Kenneth Brotman Sun, 24 Feb 2019 19:50:18 -0800

Sounds like a promising step forward.  I’d certainly like to know when the blog 
posts are up.

Kenneth Brotman

From: Matt Stump [mailto:mrevilgn...@gmail.com] 
Sent: Friday, February 22, 2019 7:56 AM
To: user
Subject: Re: Looking for feedback on automated root-cause system

For some reason responses to the thread didn't hit my work email, I didn't see 
the responses until I check from my personal. 
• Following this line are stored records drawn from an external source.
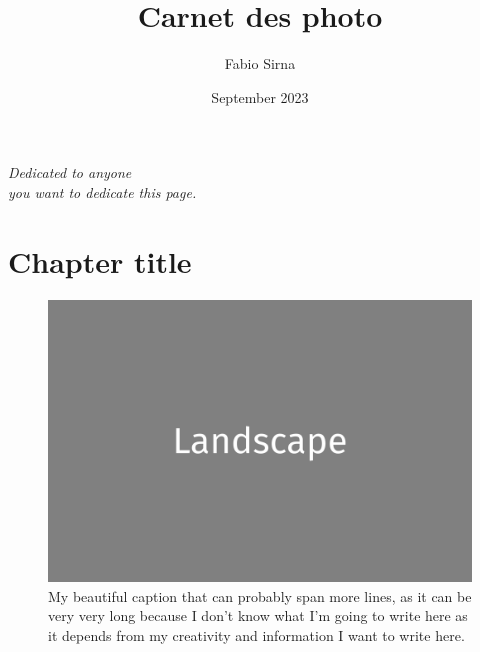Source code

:\documentclass[a4paper,twoside]{book}
\newcommand{\blankpage}{\newpage\hbox{}\thispagestyle{empty}\newpage}
\begin{document}

\frontmatter 

\color{Black}
\title{Carnet des photo}
\author{Fabio Sirna}
\date{September 2023}

\maketitle

\mainmatter 

%
%

\thispagestyle{empty} %

\begin{flushright}
    \emph{Dedicated to anyone}\\
    \emph{you want to dedicate this page.}\\
\end{flushright}


\color{BrickRed}
\chapter*{Chapter title}

\blankpage

\clearpage

\begin{figure}[H]
	\includegraphics[width=\textwidth]{landscape.png}
	\caption{My beautiful caption that can probably span more lines, as it can be very very long because I don't know what I'm going to write here as it depends from my creativity and information I want to write here.}
\end{figure}
\end{document}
The way that the system works is that we install a collector that pulls a bunch 
of metrics from each node and sends it up to our NOC every minute. We've got a 
bunch of stream processors that take this data and do a bunch of things with 
it. We've got some dumb ones that check for common miss-configurations, bugs 
etc.. they also populate dashboards and a couple of minimal graphs. The more 
intelligent agents take a look at the metrics and they start generating a bunch 
of calculated/scaled metrics and events. If one of these triggers a threshold 
then we kick off the ML that does classification using the stored data to 
classify the root cause, and point you to the correct knowledge base article 
with remediation steps. Because we've got he cluster history we can identify a 
breach, and give you an SLA in about 1 minute. The goal is to get you from 0 to 
resolution as quickly as possible. 

We're looking for feedback on the existing system, do these events make sense, 
do I need to beef up a knowledge base article, did it classify correctly, or is 
there some big bug that everyone is running into that needs to be publicized. 
We're also looking for where to go next, which models are going to make your 
life easier?

The system works for C*, Elastic and Kafka. We'll be doing some blog posts 
explaining in more detail how it works and some of the interesting things we've 
found. For example everything everyone thought they knew about Cassandra thread 
pool tuning is wrong, nobody really knows how to tune Kafka for large messages, 
or that there are major issues with the Kubernetes charts that people are using.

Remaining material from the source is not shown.